Problem details
Every single entry needs to appear again exactly as given.

Material provided
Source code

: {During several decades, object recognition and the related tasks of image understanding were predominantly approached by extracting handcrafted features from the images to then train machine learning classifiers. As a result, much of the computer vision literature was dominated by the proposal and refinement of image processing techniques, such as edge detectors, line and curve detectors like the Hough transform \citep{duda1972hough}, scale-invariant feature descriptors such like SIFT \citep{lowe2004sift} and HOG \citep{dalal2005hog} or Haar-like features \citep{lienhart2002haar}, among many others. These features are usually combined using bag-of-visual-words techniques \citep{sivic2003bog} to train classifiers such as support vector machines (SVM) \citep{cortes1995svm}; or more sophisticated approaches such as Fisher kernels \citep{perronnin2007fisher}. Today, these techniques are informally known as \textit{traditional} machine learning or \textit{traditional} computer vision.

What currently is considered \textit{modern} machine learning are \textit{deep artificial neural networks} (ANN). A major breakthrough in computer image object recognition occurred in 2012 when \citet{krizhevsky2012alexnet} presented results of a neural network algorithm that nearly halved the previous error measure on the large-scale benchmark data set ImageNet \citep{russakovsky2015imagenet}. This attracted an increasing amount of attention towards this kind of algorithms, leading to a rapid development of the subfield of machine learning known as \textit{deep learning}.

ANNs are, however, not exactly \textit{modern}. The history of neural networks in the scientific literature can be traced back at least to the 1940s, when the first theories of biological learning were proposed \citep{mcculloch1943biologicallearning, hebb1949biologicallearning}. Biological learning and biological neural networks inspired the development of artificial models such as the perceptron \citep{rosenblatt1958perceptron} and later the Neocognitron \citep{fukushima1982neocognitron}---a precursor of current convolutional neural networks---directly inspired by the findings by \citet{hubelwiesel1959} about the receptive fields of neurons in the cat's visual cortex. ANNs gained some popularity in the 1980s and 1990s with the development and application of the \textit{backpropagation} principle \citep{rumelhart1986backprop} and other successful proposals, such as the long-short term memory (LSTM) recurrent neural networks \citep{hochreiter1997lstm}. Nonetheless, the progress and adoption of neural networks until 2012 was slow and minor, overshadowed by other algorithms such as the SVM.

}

Exercise result
Source code

: {During several decades, object recognition and the related tasks of image understanding were predominantly approached by extracting handcrafted features from the images to then train machine learning classifiers. As a result, much of the computer vision literature was dominated by the proposal and refinement of image processing techniques, such as edge detectors, line and curve detectors like the Hough transform \citep{duda1972hough}, scale-invariant feature descriptors such like SIFT \citep{lowe2004sift} and HOG \citep{dalal2005hog} or Haar-like features \citep{lienhart2002haar}, among many others. These features are usually combined using bag-of-visual-words techniques \citep{sivic2003bog} to train classifiers such as support vector machines (SVM) \citep{cortes1995svm}; or more sophisticated approaches such as Fisher kernels \citep{perronnin2007fisher}. Today, these techniques are informally known as \textit{traditional} machine learning or \textit{traditional} computer vision.

What currently is considered \textit{modern} machine learning are \textit{deep artificial neural networks} (ANN). A major breakthrough in computer image object recognition occurred in 2012 when \citet{krizhevsky2012alexnet} presented results of a neural network algorithm that nearly halved the previous error measure on the large-scale benchmark data set ImageNet \citep{russakovsky2015imagenet}. This attracted an increasing amount of attention towards this kind of algorithms, leading to a rapid development of the subfield of machine learning known as \textit{deep learning}.

ANNs are, however, not exactly \textit{modern}. The history of neural networks in the scientific literature can be traced back at least to the 1940s, when the first theories of biological learning were proposed \citep{mcculloch1943biologicallearning, hebb1949biologicallearning}. Biological learning and biological neural networks inspired the development of artificial models such as the perceptron \citep{rosenblatt1958perceptron} and later the Neocognitron \citep{fukushima1982neocognitron}---a precursor of current convolutional neural networks---directly inspired by the findings by \citet{hubelwiesel1959} about the receptive fields of neurons in the cat's visual cortex. ANNs gained some popularity in the 1980s and 1990s with the development and application of the \textit{backpropagation} principle \citep{rumelhart1986backprop} and other successful proposals, such as the long-short term memory (LSTM) recurrent neural networks \citep{hochreiter1997lstm}. Nonetheless, the progress and adoption of neural networks until 2012 was slow and minor, overshadowed by other algorithms such as the SVM.

}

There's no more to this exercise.